The filmmaker’s approach is virtually the reverse of the one trademarked by Michael Moore. The voice of the film isn’t the director’s. The outrage, bewilderment and contempt expressed for the architects of the Iraq disaster aren’t either. Ferguson’s masterstroke is the telling of this tragic story in the voices of irrefutable witnesses to the quagmire-in-the-making officials at the Pentagon, the Defense Intelligence Agency, the National Intelligence Council, the U.S. Army, the Marine Corps and former Bush officials such as Richard Armitage and General Jay Garner. A great many voices are heard and they all have one thing in common: a consuming incredulousness as to the way advice from experts was consistently trivialized and even dismissed outright by a small inner circle of armchair warriors with virtually no military experience.
The director pulls back the curtain to reaveal a handful of administration officials setting events in motion as though playing a game with toy soldiers, shifting the focus from those responsiblble
for the attacks on 9/11 to a dictator who was known to have no connection to Al-Qaeda whatever just for the hell of it basically and then making one staggeringly stupid mistake after another in the wake of the invasion.
Rumsfeld, Cheney, Rice, Bremer and their assistants-with the president just barely in the loop-can clearly be seen to have themselves set the stage for the insurgency. They needed no help from Osama bin Laden. U.S. forces failed to protect the Iraqi Museum and Library resulting in the loss of the country’s national heritage while sending the message to its people that their liberators placed little value on it.
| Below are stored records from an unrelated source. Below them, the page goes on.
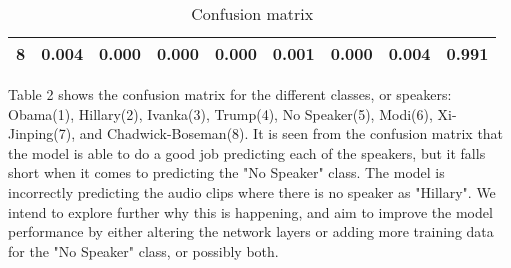 \documentclass[10pt,twocolumn,letterpaper]{article}
\begin{document}
\begin{table}[h]
\begin{tabular}{l|l|l|l|l|l|l|l|l|}
    \multicolumn{1}{|l|}{\textbf{8}} & 0.004                         & 0.000                         & 0.000                         & 0.000                         & 0.001                         & 0.000                         & 0.004                         & \cellcolor[HTML]{67FD9A}0.991 \\ \hline
    \end{tabular}
    \caption{Confusion matrix}
    \label{Confusion matrix}
\end{table}

Table 2 shows the confusion matrix for the different classes, or speakers: Obama(1), Hillary(2), Ivanka(3), Trump(4), No Speaker(5), Modi(6), Xi-Jinping(7), and Chadwick-Boseman(8). It is seen from the confusion matrix that the model is able to do a good job predicting each of the speakers, but it falls short when it comes to predicting the "No Speaker" class. The model is incorrectly predicting the audio clips where there is no speaker as "Hillary". We intend to explore further why this is happening, and aim to improve the model performance by either altering the network layers or adding more training data for the "No Speaker" class, or possibly both.


{\small


}
\end{document}
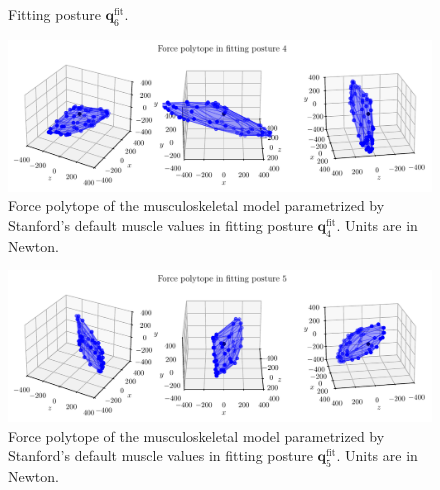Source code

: \begin{figure}[!htb]
\begin{minipage}{0.3\linewidth}
    \end{minipage}
    \caption{Fitting posture $\mathbf{q}_6^{\text{fit}}$.}
    \label{fig:pose_6}
\end{figure}

\clearpage
\begin{figure}[!htb]
    \centering
    \captionsetup{justification=centering}
    \begin{minipage}{\linewidth}
        \centering
        \includegraphics[trim={0 0 0 0}, clip, width=1\linewidth]{img/chapter_4/reconstruction_stanford_imgs/STANFORD_POSTURE_FITTING_04.pdf}
    \end{minipage}
    \caption{Force polytope of the musculoskeletal model parametrized by Stanford's default muscle values in fitting posture $\mathbf{q}_4^{\text{fit}}$. Units are in Newton.}
    \label{fig:polytope_pose_4}
\end{figure}

\begin{figure}[!htb]
    \centering
    \captionsetup{justification=centering}
    \begin{minipage}{\linewidth}
        \centering
        \includegraphics[trim={0 0 0 0}, clip, width=1\linewidth]{img/chapter_4/reconstruction_stanford_imgs/STANFORD_POSTURE_FITTING_05.pdf}
    \end{minipage}
    \caption{Force polytope of the musculoskeletal model parametrized by Stanford's default muscle values in fitting posture $\mathbf{q}_5^{\text{fit}}$. Units are in Newton.}
    \label{fig:polytope_pose_5}
\end{figure}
By allowing the widespread looting which followed the assault on Baghdad to continue as American soldiers looked on, the administration sent the message that its citizens would have to look to Muslim militias for protection of their lives and property.
And the stupidest move of all: By disbanding the half million-man Iraqi army (which could have been used to restore order), the war’s
planners instead sent hundreds of thousands of suddenly unemployed, angry and heavily armed fighters into the streets where American personnel continue to be blown up by them on a regular basis to this day.
“No End In Sight” is the most important film of the year thus far and, more significantly, the most comprehensive, clear-eyed account of the Iraq debacle and the arrogance behind it that we have. If it doesn’t win the Oscar for best documentary, it will only be because its studio hired the same geniuses who sold this war to handle its award season marketing campaign.